__WHAT THE TASK ASKS__. A complete response lists each line of the data below that includes the word "sure".

__EXTRACTED DATA__.
[Start of section]
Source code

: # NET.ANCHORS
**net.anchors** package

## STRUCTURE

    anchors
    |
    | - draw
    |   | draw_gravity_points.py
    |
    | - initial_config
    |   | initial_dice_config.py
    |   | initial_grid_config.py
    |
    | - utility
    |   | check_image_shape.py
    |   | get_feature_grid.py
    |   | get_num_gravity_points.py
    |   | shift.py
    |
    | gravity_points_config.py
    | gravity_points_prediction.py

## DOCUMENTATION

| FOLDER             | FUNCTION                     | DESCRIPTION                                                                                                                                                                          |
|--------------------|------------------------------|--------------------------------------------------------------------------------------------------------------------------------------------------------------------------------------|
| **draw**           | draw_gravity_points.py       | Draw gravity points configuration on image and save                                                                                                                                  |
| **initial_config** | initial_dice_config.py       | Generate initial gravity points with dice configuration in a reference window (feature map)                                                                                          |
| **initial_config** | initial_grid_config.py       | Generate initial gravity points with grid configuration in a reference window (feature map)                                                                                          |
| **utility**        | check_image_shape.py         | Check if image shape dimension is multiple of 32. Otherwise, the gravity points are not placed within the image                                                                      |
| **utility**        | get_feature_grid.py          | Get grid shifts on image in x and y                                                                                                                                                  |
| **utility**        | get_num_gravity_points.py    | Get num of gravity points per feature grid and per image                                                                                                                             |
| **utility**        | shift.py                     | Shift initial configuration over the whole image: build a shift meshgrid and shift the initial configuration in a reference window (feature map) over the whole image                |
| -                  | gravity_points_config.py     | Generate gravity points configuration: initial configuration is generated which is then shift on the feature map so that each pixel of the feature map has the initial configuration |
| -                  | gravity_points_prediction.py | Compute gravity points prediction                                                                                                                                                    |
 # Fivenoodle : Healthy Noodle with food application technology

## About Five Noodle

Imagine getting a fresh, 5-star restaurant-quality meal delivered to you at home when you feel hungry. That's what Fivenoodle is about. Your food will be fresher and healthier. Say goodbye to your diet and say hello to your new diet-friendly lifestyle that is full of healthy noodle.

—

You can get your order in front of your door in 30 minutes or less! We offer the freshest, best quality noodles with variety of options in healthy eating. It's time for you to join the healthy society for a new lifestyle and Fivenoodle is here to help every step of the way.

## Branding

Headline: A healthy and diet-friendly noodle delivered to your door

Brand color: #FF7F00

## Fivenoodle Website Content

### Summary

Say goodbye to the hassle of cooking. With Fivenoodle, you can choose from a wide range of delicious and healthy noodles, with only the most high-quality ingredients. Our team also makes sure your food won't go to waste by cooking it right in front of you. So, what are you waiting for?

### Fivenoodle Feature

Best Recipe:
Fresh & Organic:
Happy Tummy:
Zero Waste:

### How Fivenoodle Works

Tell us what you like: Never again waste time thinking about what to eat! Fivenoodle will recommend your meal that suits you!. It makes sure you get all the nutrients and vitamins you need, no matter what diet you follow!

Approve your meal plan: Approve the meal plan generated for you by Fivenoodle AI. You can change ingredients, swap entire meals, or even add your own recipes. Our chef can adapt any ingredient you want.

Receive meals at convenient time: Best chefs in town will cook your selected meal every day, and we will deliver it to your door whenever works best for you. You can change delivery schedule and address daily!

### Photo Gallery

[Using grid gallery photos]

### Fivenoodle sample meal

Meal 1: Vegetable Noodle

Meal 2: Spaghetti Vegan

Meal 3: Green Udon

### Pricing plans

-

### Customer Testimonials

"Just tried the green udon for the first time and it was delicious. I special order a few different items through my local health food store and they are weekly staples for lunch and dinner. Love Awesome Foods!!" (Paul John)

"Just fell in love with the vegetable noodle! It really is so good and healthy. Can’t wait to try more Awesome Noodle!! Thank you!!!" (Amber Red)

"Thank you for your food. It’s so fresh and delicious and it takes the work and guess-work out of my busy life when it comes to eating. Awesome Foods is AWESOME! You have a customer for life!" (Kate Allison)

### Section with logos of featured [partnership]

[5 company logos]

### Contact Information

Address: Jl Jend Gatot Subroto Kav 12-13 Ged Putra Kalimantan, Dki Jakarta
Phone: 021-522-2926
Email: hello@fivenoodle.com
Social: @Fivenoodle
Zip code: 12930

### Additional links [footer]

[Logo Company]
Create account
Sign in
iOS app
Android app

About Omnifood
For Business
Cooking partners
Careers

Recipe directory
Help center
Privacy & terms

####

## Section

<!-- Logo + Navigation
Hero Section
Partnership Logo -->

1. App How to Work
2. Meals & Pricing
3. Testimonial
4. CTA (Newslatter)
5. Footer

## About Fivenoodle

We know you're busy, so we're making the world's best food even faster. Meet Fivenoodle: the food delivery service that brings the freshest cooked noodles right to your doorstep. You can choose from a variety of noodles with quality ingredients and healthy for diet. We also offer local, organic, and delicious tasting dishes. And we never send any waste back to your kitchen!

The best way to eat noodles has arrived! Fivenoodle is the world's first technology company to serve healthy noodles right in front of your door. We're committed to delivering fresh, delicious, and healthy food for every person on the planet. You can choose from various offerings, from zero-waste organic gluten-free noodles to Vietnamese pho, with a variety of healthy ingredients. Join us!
[End of section]
__WRITTEN RESPONSE__.
Say goodbye to the hassle of cooking. With Fivenoodle, you can choose from a wide range of delicious and healthy noodles, with only the most high-quality ingredients. Our team also makes sure your food won't go to waste by cooking it right in front of you. So, what are you waiting for?
Tell us what you like: Never again waste time thinking about what to eat! Fivenoodle will recommend your meal that suits you!. It makes sure you get all the nutrients and vitamins you need, no matter what diet you follow!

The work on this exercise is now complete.